Entrevista – René Ernaini Gertz, professor e historiador
- Gazeta do Sul – Em que momento, e a partir de que circunstâncias, o senhor passou a se dedicar à pesquisa relacionada à colonização ou à presença alemã no Sul do Brasil? O que motivou ou desencadeou esse interesse de estudo? Quando terminei o curso de História na Unisinos, em 1974, precisei fazer um Trabalho de Conclusão de Curso, que foi sobre a Revolução de 1930 em São Leopoldo. Ele mostrou que muito daquilo que se dizia da “colônia alemã” não era bem assim, em especial a ladainha sobre total desconhecimento e desinteresse político pelo Brasil. Em 1975, ingressei no mestrado em Ciência Política na Ufrgs, e ali fiz uma dissertação sobre germanismo, nazismo e integralismo, estudo que aprofundou minha convicção de que o senso comum e mesmo trabalhos acadêmicos não estavam corretos em sua avaliação sobre alemães e descendentes.
- O senhor menciona, em O perigo alemão, a questão dos estereótipos ou dos preconceitos de que os próprios imigrantes alemães ou seus descendentes foram alvos. Quais as implicações disso e em que situações ou comunidades isso foi mais problemático ou traumático? Desde o começo da colonização alemã se apontava para um suposto “perigo alemão”, na pior das hipóteses significando que a população dela derivada poderia participar de tentativas de anexação do sul do Brasil à Alemanha. Até a Primeira Guerra Mundial, tivemos alguns incidentes, mas atos de violência mais generalizados não foram frequentes. Isso mudou nos períodos desta guerra e da segunda. Depois disso, manifestações preconceituosas, com outros enfoques, continuam, mas sem efeitos comparáveis aos dos tempos de guerra.
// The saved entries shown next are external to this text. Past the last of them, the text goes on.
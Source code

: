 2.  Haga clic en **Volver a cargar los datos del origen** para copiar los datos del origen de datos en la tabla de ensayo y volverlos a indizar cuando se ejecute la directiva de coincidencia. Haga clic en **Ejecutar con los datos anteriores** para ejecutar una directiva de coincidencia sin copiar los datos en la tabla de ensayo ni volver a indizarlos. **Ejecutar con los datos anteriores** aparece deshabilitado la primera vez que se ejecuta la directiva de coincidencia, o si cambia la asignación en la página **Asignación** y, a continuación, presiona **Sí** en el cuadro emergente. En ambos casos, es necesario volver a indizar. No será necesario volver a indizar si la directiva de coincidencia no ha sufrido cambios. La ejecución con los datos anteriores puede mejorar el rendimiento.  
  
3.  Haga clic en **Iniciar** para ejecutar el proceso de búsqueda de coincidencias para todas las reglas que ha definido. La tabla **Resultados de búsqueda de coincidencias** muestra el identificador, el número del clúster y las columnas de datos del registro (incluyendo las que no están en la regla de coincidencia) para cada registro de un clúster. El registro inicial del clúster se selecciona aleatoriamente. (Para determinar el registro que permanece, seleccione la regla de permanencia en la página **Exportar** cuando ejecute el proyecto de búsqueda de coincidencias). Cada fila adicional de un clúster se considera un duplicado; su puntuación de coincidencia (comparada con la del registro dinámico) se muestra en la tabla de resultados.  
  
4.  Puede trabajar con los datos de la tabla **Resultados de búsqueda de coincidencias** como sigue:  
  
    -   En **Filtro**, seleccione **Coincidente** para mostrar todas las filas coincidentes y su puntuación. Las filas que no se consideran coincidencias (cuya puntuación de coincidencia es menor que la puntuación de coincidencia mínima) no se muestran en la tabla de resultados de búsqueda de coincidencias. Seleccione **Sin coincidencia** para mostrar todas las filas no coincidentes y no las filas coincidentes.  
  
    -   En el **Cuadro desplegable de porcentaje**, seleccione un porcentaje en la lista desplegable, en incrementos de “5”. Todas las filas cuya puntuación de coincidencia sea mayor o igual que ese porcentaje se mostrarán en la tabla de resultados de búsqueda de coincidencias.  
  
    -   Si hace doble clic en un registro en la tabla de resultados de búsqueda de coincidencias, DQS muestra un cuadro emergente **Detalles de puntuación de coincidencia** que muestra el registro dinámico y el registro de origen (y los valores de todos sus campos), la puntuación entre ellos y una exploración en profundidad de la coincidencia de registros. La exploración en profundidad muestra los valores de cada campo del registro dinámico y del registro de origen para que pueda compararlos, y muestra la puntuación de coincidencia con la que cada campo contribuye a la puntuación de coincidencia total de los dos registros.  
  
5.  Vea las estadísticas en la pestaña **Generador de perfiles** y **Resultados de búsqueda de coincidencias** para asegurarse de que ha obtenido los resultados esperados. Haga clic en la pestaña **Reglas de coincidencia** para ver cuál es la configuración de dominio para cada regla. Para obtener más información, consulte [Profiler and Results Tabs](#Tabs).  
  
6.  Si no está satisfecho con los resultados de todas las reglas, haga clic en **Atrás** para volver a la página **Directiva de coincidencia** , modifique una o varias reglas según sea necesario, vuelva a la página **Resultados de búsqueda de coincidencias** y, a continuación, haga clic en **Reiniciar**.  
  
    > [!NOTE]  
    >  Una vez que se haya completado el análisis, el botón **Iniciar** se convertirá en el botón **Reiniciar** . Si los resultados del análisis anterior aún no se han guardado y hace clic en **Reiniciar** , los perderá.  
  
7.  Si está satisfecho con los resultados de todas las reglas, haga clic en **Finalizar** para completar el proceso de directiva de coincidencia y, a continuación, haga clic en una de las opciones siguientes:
- O senhor dedicou obras ao neonazismo e ao fascismo no Sul do Brasil. Quais as principais implicações desses dois movimentos, onde eles mais emergiram e o que estimulou, ou ainda estimula, tais grupos? Para dar uma resposta bem clara, sou muito cético em relação às referências, em “redes sociais” e numa imprensa irresponsável, de que Santa Catarina está abarrotada de “neonazistas” de origem alemã, vindo o Rio Grande do Sul logo depois. Um primeiro problema é que essas afirmações vêm, basicamente, de uma única fonte, que incorreu em graves contradições. E quando realmente há manifestações e atos “neonazistas” nesses estados, é interessante observar que não é fácil provar que “alemães” sejam os maiores responsáveis. Há muito brasileiro “verdadeiro” metido nisso.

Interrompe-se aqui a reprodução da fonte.